Behind the podium, Paley removed her spunky red glasses from their resting position in her crop of white curly hair and placed them on her face. She began reading from "Used Boy Raisers," a short story about the difficulties Faith, a single mother, faces raising two boys while their fathers, which Paley cleverly names Livid and Pallid, bicker about eggs and then go off to take on the world. She said she chose the story in order to continue some of the themes of the conference. "It is common subject matter. It seems relevant--I think--because life is too short," the writer said.

This and two other short stories that Paley read, "Mother" and "Subject of Childhood," demonstrated her incomparable ability to omit all extraneous words and put together quick, sharp phrases that cut directly to the essence of humorous and often, at the same time, painful situations.

"Subject of Childhood" deals with the same characters of Faith and her two young sons Richard and Tonto. Like the other two stories, this one is also told in the first person. After instigating "boyish" rough housing and then suffering the painful repercussions, a male friend of Faith's comments that she is doing a lousy job of raising her boys. With stinging sarcasm in her voice and writing, Paley exclaimed Faith's response, "You mean it is my fault you all got hurt!"

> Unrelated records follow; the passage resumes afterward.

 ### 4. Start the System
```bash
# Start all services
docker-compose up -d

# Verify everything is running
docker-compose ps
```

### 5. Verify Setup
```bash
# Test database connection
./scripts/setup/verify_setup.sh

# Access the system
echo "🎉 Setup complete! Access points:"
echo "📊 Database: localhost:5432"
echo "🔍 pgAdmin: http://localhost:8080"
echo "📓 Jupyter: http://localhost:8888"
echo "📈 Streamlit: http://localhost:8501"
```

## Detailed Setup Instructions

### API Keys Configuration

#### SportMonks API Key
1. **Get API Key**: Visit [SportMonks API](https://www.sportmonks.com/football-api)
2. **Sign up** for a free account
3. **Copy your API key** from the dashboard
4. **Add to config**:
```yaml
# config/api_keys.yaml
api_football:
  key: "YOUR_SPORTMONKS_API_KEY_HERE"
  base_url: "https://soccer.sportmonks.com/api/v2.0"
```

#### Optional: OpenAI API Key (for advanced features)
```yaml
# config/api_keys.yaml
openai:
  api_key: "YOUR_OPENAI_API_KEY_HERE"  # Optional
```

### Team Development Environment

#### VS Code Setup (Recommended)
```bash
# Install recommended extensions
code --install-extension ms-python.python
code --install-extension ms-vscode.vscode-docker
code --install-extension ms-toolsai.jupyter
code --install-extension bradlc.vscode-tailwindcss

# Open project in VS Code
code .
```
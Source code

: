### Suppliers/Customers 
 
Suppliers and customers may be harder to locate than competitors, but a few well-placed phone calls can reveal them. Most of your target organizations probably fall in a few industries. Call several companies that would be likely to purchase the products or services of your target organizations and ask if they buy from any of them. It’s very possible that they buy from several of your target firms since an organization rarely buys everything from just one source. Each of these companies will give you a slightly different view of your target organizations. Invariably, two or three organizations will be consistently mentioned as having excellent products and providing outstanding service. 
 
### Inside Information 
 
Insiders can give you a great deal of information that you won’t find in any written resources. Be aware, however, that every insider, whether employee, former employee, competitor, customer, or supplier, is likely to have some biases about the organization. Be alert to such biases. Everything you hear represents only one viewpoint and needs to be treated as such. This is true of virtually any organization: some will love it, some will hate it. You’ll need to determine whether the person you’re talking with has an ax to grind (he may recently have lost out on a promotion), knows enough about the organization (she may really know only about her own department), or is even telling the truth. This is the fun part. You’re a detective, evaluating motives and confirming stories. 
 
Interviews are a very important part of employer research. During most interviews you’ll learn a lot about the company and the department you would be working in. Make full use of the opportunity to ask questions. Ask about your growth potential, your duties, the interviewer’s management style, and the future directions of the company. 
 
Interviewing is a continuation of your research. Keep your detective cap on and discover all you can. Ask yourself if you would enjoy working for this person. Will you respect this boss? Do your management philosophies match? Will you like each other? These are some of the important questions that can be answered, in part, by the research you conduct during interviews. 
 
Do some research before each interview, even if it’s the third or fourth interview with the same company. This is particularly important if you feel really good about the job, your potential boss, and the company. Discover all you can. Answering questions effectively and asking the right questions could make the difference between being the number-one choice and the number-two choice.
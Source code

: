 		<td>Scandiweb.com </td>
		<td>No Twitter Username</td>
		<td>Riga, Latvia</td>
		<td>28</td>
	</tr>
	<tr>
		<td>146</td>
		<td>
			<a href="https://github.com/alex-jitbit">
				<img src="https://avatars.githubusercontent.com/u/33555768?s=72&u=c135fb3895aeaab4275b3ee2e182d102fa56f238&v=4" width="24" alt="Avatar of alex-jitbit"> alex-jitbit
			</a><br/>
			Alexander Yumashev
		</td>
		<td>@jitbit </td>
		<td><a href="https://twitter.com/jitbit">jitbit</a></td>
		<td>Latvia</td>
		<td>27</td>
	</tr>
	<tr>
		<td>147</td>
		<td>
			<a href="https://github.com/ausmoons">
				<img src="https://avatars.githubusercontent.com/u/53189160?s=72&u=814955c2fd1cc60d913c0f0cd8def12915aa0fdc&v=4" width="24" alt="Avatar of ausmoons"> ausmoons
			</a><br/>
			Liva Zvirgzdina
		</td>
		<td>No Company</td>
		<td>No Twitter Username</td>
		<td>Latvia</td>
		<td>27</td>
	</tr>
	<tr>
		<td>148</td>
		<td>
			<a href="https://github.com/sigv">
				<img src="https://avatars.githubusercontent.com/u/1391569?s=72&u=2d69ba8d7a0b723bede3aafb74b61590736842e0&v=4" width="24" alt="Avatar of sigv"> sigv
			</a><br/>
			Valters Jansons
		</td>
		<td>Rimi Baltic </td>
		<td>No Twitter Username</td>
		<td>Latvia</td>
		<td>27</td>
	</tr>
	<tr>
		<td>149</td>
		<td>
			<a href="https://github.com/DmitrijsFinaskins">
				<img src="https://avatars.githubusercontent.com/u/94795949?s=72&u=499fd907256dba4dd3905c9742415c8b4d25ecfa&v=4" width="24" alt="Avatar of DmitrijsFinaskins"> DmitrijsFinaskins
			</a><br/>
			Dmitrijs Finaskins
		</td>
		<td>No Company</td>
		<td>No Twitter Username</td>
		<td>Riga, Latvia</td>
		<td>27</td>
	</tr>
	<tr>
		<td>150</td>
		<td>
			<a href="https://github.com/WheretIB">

At the end of the story, her younger son refuses to go out and play despite Faith's constant pleas for a few minutes alone. Instead he climbs in her lap, pretends to be a baby and tells her he loves her. While keeping the audience in hysterics with her saucy wit, Paley conveyed an unidealized view of the beauties and troubles of motherhood.

Mary Gordon, an English professor at Barnard College and noted essayist, poet and activist, was the last speaker of the night and the conference. She has written four novels and "Good Boys and Dead Girls," an analysis and deconstruction of American literature in which the author bravely takes on various "great" writers. She recently received a Guggenheim fellowship to write her next book. "The Rest of Life," a collection of three new novellas, is expected out this summer.

Before reading from selected works she told the story of having once heard Paley yell at someone for not writing as a woman. "If you were a horse, you would write like a horse," she quoted the other guest speaker.

Gordon said she often writes as a mother because she is in the "thick of motherhood" at the moment.

Her first reading was from "Immaculate Man." In this story Gordon intended to explore the issue of men's virginity by writing about a forty-three year old priest's affair with a single mother. The part she read had nothing to do with this, but rather was the account of a mother's feelings of guilt for not being the one to save her drowning daughter.

"It was the moment we all fear. The extreme moment. I failed her," Gordon read.

Similar to Paley's work, Gordon's was also completely in a first person narrative by a woman and mother. She convincingly spoke of being pulled as a woman and mother in two directions: the need for personal satisfaction and the responsibility for other people.

Gordon ended with a lengthy reading from "Living at Home," the second novella from "The Rest of Life." A moved audience shed many tears listening to the author read her character's depiction of dealing with her mother's increasing dependence as she aged.

Gordon pointed out the fact, which was introduced earlier in the conference, that mothers are also daughters, and the reverse. She addressed the difficult emotions that come from the role reversal daughters and elderly mothers often face. The mother's smell that came with an inability to bath and care for herself was too much for a daughter, who was accustomed to her mother's strength, to bear.

"You think knowledge would have made me less terrified. It never did...The smell made me panic. It was the smell of death," Gordon's character, a psychiatrist, said.

The woman lamented her mother's physical and mental deterioration and the outrage she felt for having to deal with the woman who gave birth to and raised her as if she were a helpless child.

Gordon's final reading was a perfect--and extremely emotional-- conclusion to the conference being that it was about what place roles as mothers and daughters play in shaping who we are and what we do as professionals, friends, activists, women--as people.